Georgia and Russia haven’t made any “substantial” progress in three months of talks on Russia’s bid to join the World Trade Organization, Prime Minister Nika Gilauri said. “We don’t see any substantial progress yet even though there are some steps,” Gilauri said today in an interview with Bloomberg News at the World Economic Forum on Europe and Central Asia in Vienna. “So far the talks are going very much in the same mode.”Like me, do you find it odd that the US election cycle would put off the Russian bid for WTO membership? Despite the usual paeans to equal membership status, some may be just that bit more equal than others--alike the country that was instrumental in creating it. Some things never change, but you have to wonder if US presidential elections really matter that much in an ostensibly multilateral organization.

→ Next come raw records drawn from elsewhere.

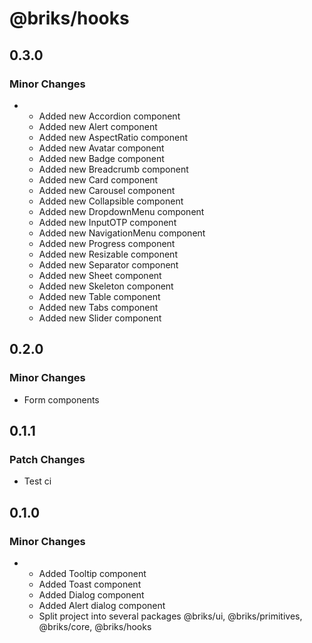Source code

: # @briks/hooks

## 0.3.0

### Minor Changes

- - Added new Accordion component
  - Added new Alert component
  - Added new AspectRatio component
  - Added new Avatar component
  - Added new Badge component
  - Added new Breadcrumb component
  - Added new Card component
  - Added new Carousel component
  - Added new Collapsible component
  - Added new DropdownMenu component
  - Added new InputOTP component
  - Added new NavigationMenu component
  - Added new Progress component
  - Added new Resizable component
  - Added new Separator component
  - Added new Sheet component
  - Added new Skeleton component
  - Added new Table component
  - Added new Tabs component
  - Added new Slider component

## 0.2.0

### Minor Changes

- Form components

## 0.1.1

### Patch Changes

- Test ci

## 0.1.0

### Minor Changes

- - Added Tooltip component
  - Added Toast component
  - Added Dialog component
  - Added Alert dialog component
  - Split project into several packages @briks/ui, @briks/primitives, @briks/core, @briks/hooks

Switzerland in March started mediating negotiations between Russia and Georgia, which fought a five-day war in 2008 over the breakaway Georgian region of South Ossetia. Georgia has cited disputes over customs checkpoints in South Ossetia and another breakaway region, Abkhazia, as reasons to withhold its approval for Russian WTO membership.
Russia, the largest economy outside the WTO, has been seeking to join the Geneva-based trade arbiter since June 1993. The U.S. announced last year it had resolved most issues necessary for Russia’s accession. “The only request from Georgia’s side is for transparency on border crossings, on customs checkpoints,” said Gilauri. “If there is no transparency on checkpoints, how can Russia become a member of the WTO?”
Russia rejects “politicization” of WTO accession talks by Georgia, the Russian Foreign Ministry said in March. The “political window of opportunity” for Russia to enter may “start to close down” at the end of the year as the U.S. and Russia enter election years, Russian Deputy Prime Minister Sergei Ivanov said in an interview with Bloomberg in Miami in April, adding that he is hopeful an agreement will be reached before then.
Meanwhile, As Clausewitz said, war is the continuation of politics by other means--a perfect explanation of the aforementioned conflict. What better way for Georgia to contest Russian checkpoints located in its breakaway republics but to create roadblocks to Russia joining the WTO? Strictly speaking it's not a trade issue being debated, but how does the "free movement of goods and services" sit alongside your neighbour fencing you out from your own territory? Strange but true.